(Saved data entries)
···

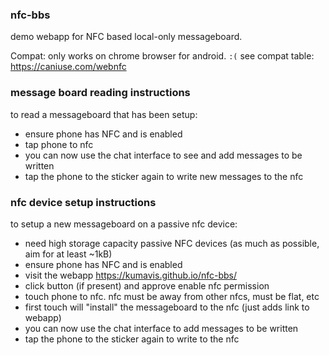 ### nfc-bbs

demo webapp for NFC based local-only messageboard.

Compat: only works on chrome browser for android. `:(`
see compat table: https://caniuse.com/webnfc

### message board reading instructions

to read a messageboard that has been setup:
- ensure phone has NFC and is enabled
- tap phone to nfc
- you can now use the chat interface to see and add messages to be written
- tap the phone to the sticker again to write new messages to the nfc

### nfc device setup instructions

to setup a new messageboard on a passive nfc device:
- need high storage capacity passive NFC devices (as much as possible, aim for at least ~1kB)
- ensure phone has NFC and is enabled
- visit the webapp https://kumavis.github.io/nfc-bbs/
- click button (if present) and approve enable nfc permission
- touch phone to nfc. nfc must be away from other nfcs, must be flat, etc
- first touch will "install" the messageboard to the nfc (just adds link to webapp)
- you can now use the chat interface to add messages to be written
- tap the phone to the sticker again to write to the nfc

···

Throughout the data above, report every line that contains the string "phone".

** Expected answer **
- ensure phone has NFC and is enabled
- tap phone to nfc
- tap the phone to the sticker again to write new messages to the nfc
- ensure phone has NFC and is enabled
- touch phone to nfc. nfc must be away from other nfcs, must be flat, etc
- tap the phone to the sticker again to write to the nfc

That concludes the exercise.